On 23-Nov-07, at 7:28 AM, David Thibault wrote:
Hello all,
I'm new to Solr. From what little I have seen, Solr has made great
strides
in open source search, but is lacking some significant features
that would
really allow it to become a viable alternative to things like FAST and
Autonomy for enterprise search. I am sure these issues have been
discussed
on the list before, but I would like to help push these issues
forward if I
can:
It sounds to me like you are describing an application that can be
built with Solr rather than what Solr aims to provide. That said, I
see no reason that there couldn't exist some add-on modules providing
this functionality.
1) Crawling--ShareHound does windows shares, but it ignores
document-level
permissions. A modular approach to crawling file systems, websites,
intranet sites, etc, would be huge. Also, I realize Nutch has a
crawler but
Solr looks much more full-featured in terms of things like faceted
search,
etc, so I'd rather help push Solr forward.

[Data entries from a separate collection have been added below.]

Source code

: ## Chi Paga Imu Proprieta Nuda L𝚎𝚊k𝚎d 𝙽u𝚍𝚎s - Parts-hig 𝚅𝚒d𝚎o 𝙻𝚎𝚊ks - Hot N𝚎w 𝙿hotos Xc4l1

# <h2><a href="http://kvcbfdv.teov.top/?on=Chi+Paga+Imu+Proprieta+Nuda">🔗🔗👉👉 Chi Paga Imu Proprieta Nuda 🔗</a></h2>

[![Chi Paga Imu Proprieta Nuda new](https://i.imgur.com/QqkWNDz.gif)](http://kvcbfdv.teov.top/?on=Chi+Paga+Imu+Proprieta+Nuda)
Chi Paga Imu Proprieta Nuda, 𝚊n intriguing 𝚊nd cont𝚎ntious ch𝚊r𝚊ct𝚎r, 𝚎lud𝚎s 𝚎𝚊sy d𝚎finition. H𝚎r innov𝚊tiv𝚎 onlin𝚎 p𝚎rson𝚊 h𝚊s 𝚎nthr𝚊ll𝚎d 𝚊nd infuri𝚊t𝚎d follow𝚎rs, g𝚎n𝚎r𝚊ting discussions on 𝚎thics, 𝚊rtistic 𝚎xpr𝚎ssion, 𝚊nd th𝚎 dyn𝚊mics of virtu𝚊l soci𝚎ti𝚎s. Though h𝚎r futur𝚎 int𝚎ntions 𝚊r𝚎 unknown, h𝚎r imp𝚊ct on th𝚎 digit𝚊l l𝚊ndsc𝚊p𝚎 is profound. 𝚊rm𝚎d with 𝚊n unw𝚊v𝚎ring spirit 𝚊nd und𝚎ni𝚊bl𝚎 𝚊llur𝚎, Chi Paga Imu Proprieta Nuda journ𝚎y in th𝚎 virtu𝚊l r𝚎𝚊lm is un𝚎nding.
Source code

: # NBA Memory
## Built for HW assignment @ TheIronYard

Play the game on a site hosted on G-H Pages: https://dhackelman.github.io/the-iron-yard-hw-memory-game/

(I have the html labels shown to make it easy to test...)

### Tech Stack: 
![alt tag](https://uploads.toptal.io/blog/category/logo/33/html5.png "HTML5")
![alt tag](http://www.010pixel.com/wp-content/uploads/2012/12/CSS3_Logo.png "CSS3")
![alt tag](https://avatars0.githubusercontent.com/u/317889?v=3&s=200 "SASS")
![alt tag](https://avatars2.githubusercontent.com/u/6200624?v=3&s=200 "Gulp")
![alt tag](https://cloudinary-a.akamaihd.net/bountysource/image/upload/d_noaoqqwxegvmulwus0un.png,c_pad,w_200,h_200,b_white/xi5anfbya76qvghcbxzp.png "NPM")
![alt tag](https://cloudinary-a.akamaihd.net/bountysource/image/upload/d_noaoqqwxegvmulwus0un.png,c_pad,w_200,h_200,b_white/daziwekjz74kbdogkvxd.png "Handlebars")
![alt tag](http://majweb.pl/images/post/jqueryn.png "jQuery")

It seems to be that every domain would require a different schema and
have different requirements. I'm not sure that the solution to this
problem belongs in Solr.
2) ACLs and document-level security--The lack of doc-level security
is a
real deal-breaker in terms of indexing enterprise fileshares. I could
envision this type of functionality to be embedded in the various
crawlers
above, on an OS-dependent or web app-dependent basis. For example,
when
indexing a file from a share, the ACL should be indexed as well,
that way a
results list can be brought back and the permissions would not need
to be
re-checked against the original file server. Also, this implies
that ACL
changes need to be monitored and updated as well as file content
changes.
Again, I don't see this as within the purview of Solr. Solr provides
lots of functionality to help implement access control (namely, rich
filtering and faceting support), and may provide more once updateable
documents are implemented. However, it has no concept of users,
files, permissions, monitoring os-level changes, etc. Growing such
awareness seems somewhat outside what Solr should provide.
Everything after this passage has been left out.